Assignment
In the material below, the lines from the one containing "问如是五事。几有色几无色。答" through the one containing "问如是五事。几有诤几无诤。答" are to be given again exactly, ends included, and no others.

Input
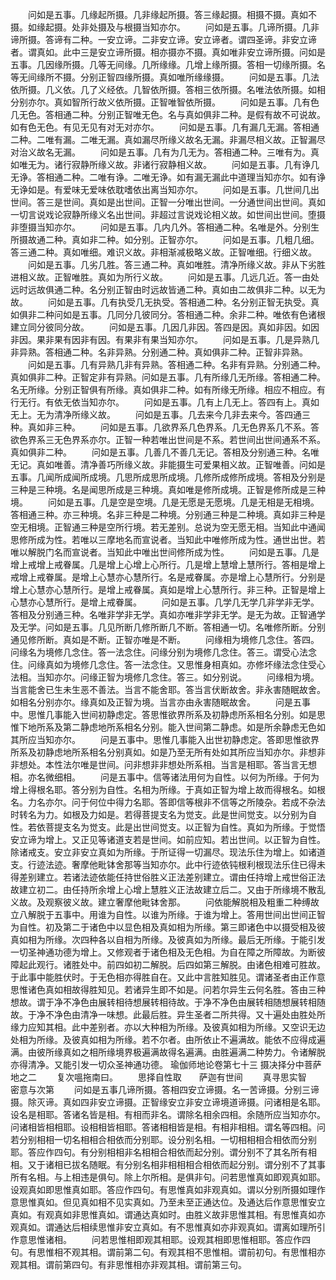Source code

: <!-- { "loadSidebar": true } -->
　　问如是五事。几缘起所摄。几非缘起所摄。答三缘起摄。相摄不摄。真如不摄。如缘起摄。处非处摄及与根摄当知亦尔。
　　问如是五事。几谛所摄。几非谛所摄。答谛有二种。一安立谛。二非安立谛。安立谛者。谓四圣谛。非安立谛者。谓真如。此中三是安立谛所摄。相亦摄亦不摄。真如唯非安立谛所摄。问如是五事。几因缘所摄。几等无间缘。几所缘缘。几增上缘所摄。答相一切缘所摄。名等无间缘所不摄。分别正智四缘所摄。真如唯所缘缘摄。
　　问如是五事。几法依所摄。几义依。几了义经依。几智依所摄。答相三依所摄。名唯法依所摄。如相分别亦尔。真如智所行故义依所摄。正智唯智依所摄。
　　问如是五事。几有色几无色。答相通二种。分别正智唯无色。名与真如俱非二种。是假有故不可说故。如有色无色。有见无见有对无对亦尔。
　　问如是五事。几有漏几无漏。答相通二种。二唯有漏。二唯无漏。真如漏尽所缘义故名无漏。非漏尽相义故。正智漏尽对治义故名无漏。
　　问如是五事。几有为几无为。答相通二种。三唯有为。真如唯无为。诸行寂静所缘义故。非诸行寂静相义故。
　　问如是五事。几有诤几无诤。答相通二种。二唯有诤。二唯无诤。如有漏无漏此中道理当知亦尔。如有诤无诤如是。有爱味无爱味依耽嗜依出离当知亦尔。
　　问如是五事。几世间几出世间。答三是世间。真如是出世间。正智一分唯出世间。一分通世间出世间。真如一切言说戏论寂静所缘义名出世间。非超过言说戏论相义故。如世间出世间。堕摄非堕摄当知亦尔。
　　问如是五事。几内几外。答相通二种。名唯是外。分别生所摄故通二种。真如非二种。如分别。正智亦尔。
　　问如是五事。几粗几细。答三通二种。真如唯细。难识义故。非相渐减极略义故。正智唯细。行细义故。
　　问如是五事。几劣几胜。答三通二种。真如唯胜。清净所缘义故。非从下劣胜进相义故。正智唯胜。真如为所行义故。
　　问如是五事。几远几近。答一由处远时远故俱通二种。名分别正智由时远故皆通二种。真如由二故俱非二种。以无为故。
　　问如是五事。几有执受几无执受。答相通二种。名分别正智无执受。真如俱非二种问如是五事。几同分几彼同分。答相通二种。余非二种。唯依有色诸根建立同分彼同分故。
　　问如是五事。几因几非因。答四是因。真如非因。如因非因。果非果有因非有因。有果非有果当知亦尔。
　　问如是五事。几是异熟几非异熟。答相通二种。名非异熟。分别通二种。真如俱非二种。正智非异熟。
　　问如是五事。几有异熟几非有异熟。答相通二种。名非有异熟。分别通二种。真如俱非二种。正智定非有异熟。问如是五事。几有所缘几无所缘。答相通二种。名无所缘。分别正智俱有所缘。真如俱非二种。如有所缘无所缘。相应不相应。有行无行。有依无依当知亦尔。
　　问如是五事。几有上几无上。答四有上。真如无上。无为清净所缘义故。
　　问如是五事。几去来今几非去来今。答四通三种。真如非三种。
　　问如是五事。几欲界系几色界系。几无色界系几不系。答欲色界系三无色界系亦尔。正智一种若唯出世间是不系。若世间出世间通系不系。真如俱非二种。
　　问如是五事。几善几不善几无记。答相及分别通三种。名唯无记。真如唯善。清净善巧所缘义故。非能摄生可爱果相义故。正智唯善。问如是五事。几闻所成闻所成境。几思所成思所成境。几修所成修所成境。答相及分别是三种是三种境。名是闻思所成是三种境。真如唯是修所成境。正智是修所成是三种境。
　　问如是五事。几是空是空境。几是无愿是无愿境。几是无相是无相境。答相通三种。亦三种境。名非三种是二种境。分别通三种是二种境。真如非三种是空无相境。正智通三种是空所行境。若无差别。总说为空无愿无相。当知此中通闻思修所成为性。若唯以三摩地名而宣说者。当知此中唯修所成为性。通世出世。若唯以解脱门名而宣说者。当知此中唯出世间修所成为性。
　　问如是五事。几是增上戒增上戒眷属。几是增上心增上心所行。几是增上慧增上慧所行。答相是增上戒增上戒眷属。是增上心慧亦心慧所行。名是戒眷属。亦是增上心慧所行。分别是增上心慧亦心慧所行。是增上戒眷属。真如是增上心慧所行。非三种。正智是增上心慧亦心慧所行。是增上戒眷属。
　　问如是五事。几学几无学几非学非无学。答相及分别通三种。名唯非学非无学。真如亦唯非学非无学。是无为故。正智通学及无学。问如是五事。几见所断几修所断几不断。答相通一切。名唯修所断。分别通见修所断。真如是不断。正智亦唯是不断。
　　问缘相为境修几念住。答四。问缘名为境修几念住。答一法念住。问缘分别为境修几念住。答三。谓受心法念住。问缘真如为境修几念住。答一法念住。又思惟身相真如。亦修坏缘法念住受心法相。当知亦尔。问缘正智为境修几念住。答三。如分别说。
　　问缘相为境。当言能舍已生未生恶不善法。当言不能舍耶。答当言伏断故舍。非永害随眠故舍。如相名分别亦尔。缘真如及正智为境。当言亦由永害随眠故舍。
　　问是五事中。思惟几事能入世间初静虑定。答思惟欲界所系及初静虑所系相名分别。如是思惟下地所系及第二静虑地所系相名分别。能入世间第二静虑。如是所余静虑无色如其所应当知亦尔。
　　问是五事中。思惟几事能入出世初静虑定。答即思惟欲界所系及初静虑地所系相名分别真如。如是乃至无所有处如其所应当知亦尔。非想非非想处。本性法尔唯是世间。问非想非非想处所系相。当言是相耶。答当言无想相。亦名微细相。
　　问是五事中。信等诸法用何为自性。以何为所缘。于何为增上得根名耶。答分别为自性。名相为所缘。于真如正智为增上故而得根名。如根名。力名亦尔。问于何位中得力名耶。答即信等根非不信等之所陵杂。若成不杂法时转名为力。如根及力如是。若得菩提支名为觉支。此是世间觉支。以分别为自性。若依菩提支名为觉支。此是出世间觉支。以正智为自性。真如为所缘。于觉悟安立谛为增上。又正见等诸道支若是世间。如前应知。若出世间。以正智为自性。除诸戒支。安立非安立真如为所缘。于所证得一切漏尽。现法乐住为增上。如诸道支。行迹法迹。奢摩他毗钵舍那等当知亦尔。此中行迹依钝根利根现法乐住已得未得差别建立。若诸法迹依能任持世俗胜义正法差别建立。谓由任持增上戒世俗正法故建立初二。由任持所余增上心增上慧胜义正法故建立后二。又由于所缘境不散乱义故。及观察彼义故。建立奢摩他毗钵舍那。
　　问依能解脱相及粗重二种缚故立八解脱于五事中。用谁为自性。以谁为所缘。于谁为增上。答用世间出世间正智为自性。初及第二于诸色中以显色相及真如相为所缘。第三即诸色中以摄受相及彼真如相为所缘。次四种各以自相为所缘。及彼真如为所缘。最后无所缘。于能引发一切圣神通功德为增上。又修观者于诸色相及无色相。为自在障之所障故。为断彼障起此观行。诸胜处中。前四如初二解脱。后四如第三解脱。由诸色相难可胜故。于此事中能胜伏时。于无色相亦得胜自在。又此中言胜知胜见。谓诸圣者由正作意思惟诸色真如相故得胜知见。若诸异生即不如是。问若尔异生云何名胜。答由三种想故。谓于净不净色由展转相待想展转相待故。于净不净色由展转相随想展转相随故。于净不净色由清净一味想。此最后胜。异生圣者二所共得。又十遍处由胜处所缘力应知其相。此中差别者。亦以大种相为所缘。及彼真如相为所缘。又空识无边处相为所缘。及彼真如相为所缘。若不尔者。由所依止不遍满故。能依不应得成遍满。由彼所缘真如之相所缘境界极遍满故得名遍满。由胜遍满二种势力。令诸解脱亦得清净。又能引发一切众圣神通功德。
瑜伽师地论卷第七十三
摄决择分中菩萨地之二
　　复次嗢拖南曰。
　　思择自性取　　萨迦有世间
　　真寻思实智　　密意与次第
　　问如是五事几谛所摄。答相四安立谛摄。名一苦谛摄。分别三谛摄。除灭谛。真如四非安立谛摄。正智缘安立非安立谛境道谛摄。问诸相是名耶。设名是相耶。答诸名皆是相。有相而非名。谓除名相余四相。余随所应当知亦尔。问诸相皆相相耶。设相相皆相耶。答诸相相皆是相。有相非相相。谓名等四相。问若分别相相一切名相相合相依而分别耶。设分别名相。一切相相相合相依而分别耶。答应作四句。有分别相相非名相相合相依而起分别。谓分别不了其名所有相相。又于诸相已拔名随眠。有分别名相非相相相合相依而起分别。谓分别不了其事所有名相。与上相违是俱句。除上尔所相。是俱非句。问若思惟真如即观真如耶。设观真如即思惟真如耶。答应作四句。有思惟真如非观真如。谓以分别所摄如理作意思惟真如。但见真如相不见实真如。乃至未至正通达位。及通达后作意思惟安立真如。有观真如非思惟真如。谓通达真如时。由胜义故非思惟其相。有思惟真如亦观真如。谓通达后相续思惟非安立真如。有不思惟真如亦非观真如。谓离如理所引作意思惟诸相。
　　问若思惟相即观其相耶。设观其相即思惟相耶。答应作四句。有思惟相不观其相。谓前第二句。有观其相不思惟相。谓前初句。有思惟相亦观其相。谓前第四句。有非思惟相亦非观其相。谓前第三句。
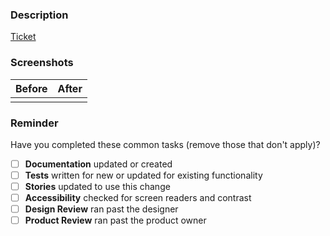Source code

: ### Description
<!--- Describe your changes in detail -->

[Ticket](<!-- Add link to the corresponding ticket -->)

### Screenshots

| Before | After |
| ------ | ----- |
|        |       |

### Reminder
Have you completed these common tasks (remove those that don't apply)?

- [ ] **Documentation** updated or created
- [ ] **Tests** written for new or updated for existing functionality
- [ ] **Stories** updated to use this change
- [ ] **Accessibility** checked for screen readers and contrast
- [ ] **Design Review** ran past the designer
- [ ] **Product Review** ran past the product owner
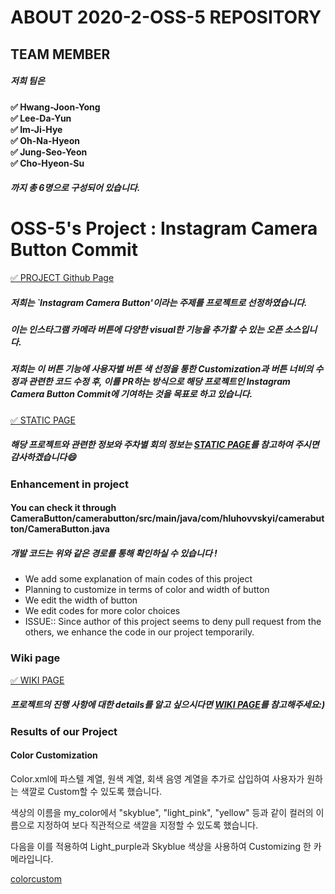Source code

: # ABOUT 2020-2-OSS-5 REPOSITORY 


## TEAM MEMBER
##### 저희 팀은 <br>

**&#9989; Hwang-Joon-Yong<br>
&#9989; Lee-Da-Yun<br>
&#9989; Im-Ji-Hye<br>
&#9989; Oh-Na-Hyeon<br>
&#9989; Jung-Seo-Yeon<br>
&#9989; Cho-Hyeon-Su<br>**

##### 까지 총 6명으로 구성되어 있습니다. <br>



# OSS-5's Project : Instagram Camera Button Commit

[&#9989; PROJECT Github Page](https://github.com/hluhovskyi/CameraButton?utm_source=android-arsenal.com&utm_medium=referral&utm_campaign=6877)

##### 저희는 `Instagram Camera Button'이라는 주제를 프로젝트로 선정하였습니다.

##### 이는 인스타그램 카메라 버튼에 다양한 visual한 기능을 추가할 수 있는 오픈 소스입니다.<br>

##### 저희는 이 버튼 기능에 사용자별 버튼 색 선정을 통한 Customization과 버튼 너비의 수정과 관련한 코드 수정 후, 이를 PR하는 방식으로 해당 프로젝트인 Instagram Camera Button Commit에 기여하는 것을 목표로 하고 있습니다.

[&#9989; STATIC PAGE](https://20-2-skku-oss.github.io/2020-2-OSS-5/)<br>

##### 해당 프로젝트와 관련한 정보와 주차별 회의 정보는 [STATIC PAGE](https://20-2-skku-oss.github.io/2020-2-OSS-5/)를 참고하여 주시면 감사하겠습니다:smile:<br>


### Enhancement in project
#### You can check it through CameraButton/camerabutton/src/main/java/com/hluhovvskyi/camerabutton/CameraButton.java
##### 개발 코드는 위와 같은 경로를 통해 확인하실 수 있습니다 !
- We add some explanation of main codes of this project
- Planning to customize in terms of color and width of button
- We edit the width of button
- We edit codes for more color choices
- ISSUE:: Since author of this project seems to deny pull request from the others, we enhance the code in our project temporarily.


### Wiki page
[&#9989; WIKI PAGE](https://github.com/20-2-SKKU-OSS/2020-2-OSS-5/wiki)<br>

##### 프로젝트의 진행 사항에 대한 details를 알고 싶으시다면 [WIKI PAGE](https://github.com/20-2-SKKU-OSS/2020-2-OSS-5/wiki)를 참고해주세요:)


### Results of our Project

#### Color Customization

Color.xml에 파스텔 계열, 원색 계열, 회색 음영 계열을 추가로 삽입하여 사용자가 원하는 색깔로 Custom할 수 있도록 했습니다.

색상의 이름을 my_color에서 "skyblue", "light_pink", "yellow" 등과 같이 컬러의 이름으로 지정하여 보다 직관적으로 색깔을 지정할 수 있도록 했습니다.

다음을 이를 적용하여 Light_purple과 Skyblue 색상을 사용하여 Customizing 한 카메라입니다.

[colorcustom](https://user-images.githubusercontent.com/65438056/101243247-361a6200-3742-11eb-8eff-6ed970f6cc1d.gif)


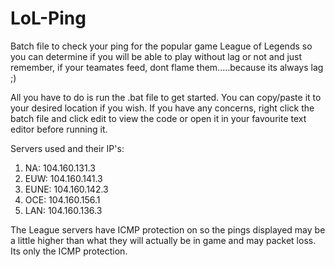 # LoL-Ping
Batch file to check your ping for the popular game League of Legends so you can determine if you will be able to play without lag or not and just remember, if your teamates feed, dont flame them.....because its always lag ;)

All you have to do is run the .bat file to get started. You can copy/paste it to your desired location if you wish. If you have any concerns, right click the batch file and click edit to view the code or open it in your favourite text editor before running it.

Servers used and their IP's:

1. NA: 104.160.131.3
2. EUW: 104.160.141.3
3. EUNE: 104.160.142.3
4. OCE: 104.160.156.1
5. LAN: 104.160.136.3

The League servers have ICMP protection on so the pings displayed may be a little higher than what they will actually be in game and may packet loss. Its only the ICMP protection.
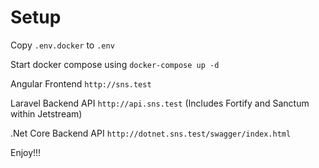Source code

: Setup
=========================================================
Copy `.env.docker` to `.env`

Start docker compose using `docker-compose up -d`

Angular Frontend `http://sns.test`

Laravel Backend API `http://api.sns.test` (Includes Fortify and Sanctum within Jetstream)

.Net Core Backend API `http://dotnet.sns.test/swagger/index.html`

Enjoy!!!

Result of the task
　　问如是五事。几有色几无色。答相通二种。分别正智唯无色。名与真如俱非二种。是假有故不可说故。如有色无色。有见无见有对无对亦尔。
　　问如是五事。几有漏几无漏。答相通二种。二唯有漏。二唯无漏。真如漏尽所缘义故名无漏。非漏尽相义故。正智漏尽对治义故名无漏。
　　问如是五事。几有为几无为。答相通二种。三唯有为。真如唯无为。诸行寂静所缘义故。非诸行寂静相义故。
　　问如是五事。几有诤几无诤。答相通二种。二唯有诤。二唯无诤。如有漏无漏此中道理当知亦尔。如有诤无诤如是。有爱味无爱味依耽嗜依出离当知亦尔。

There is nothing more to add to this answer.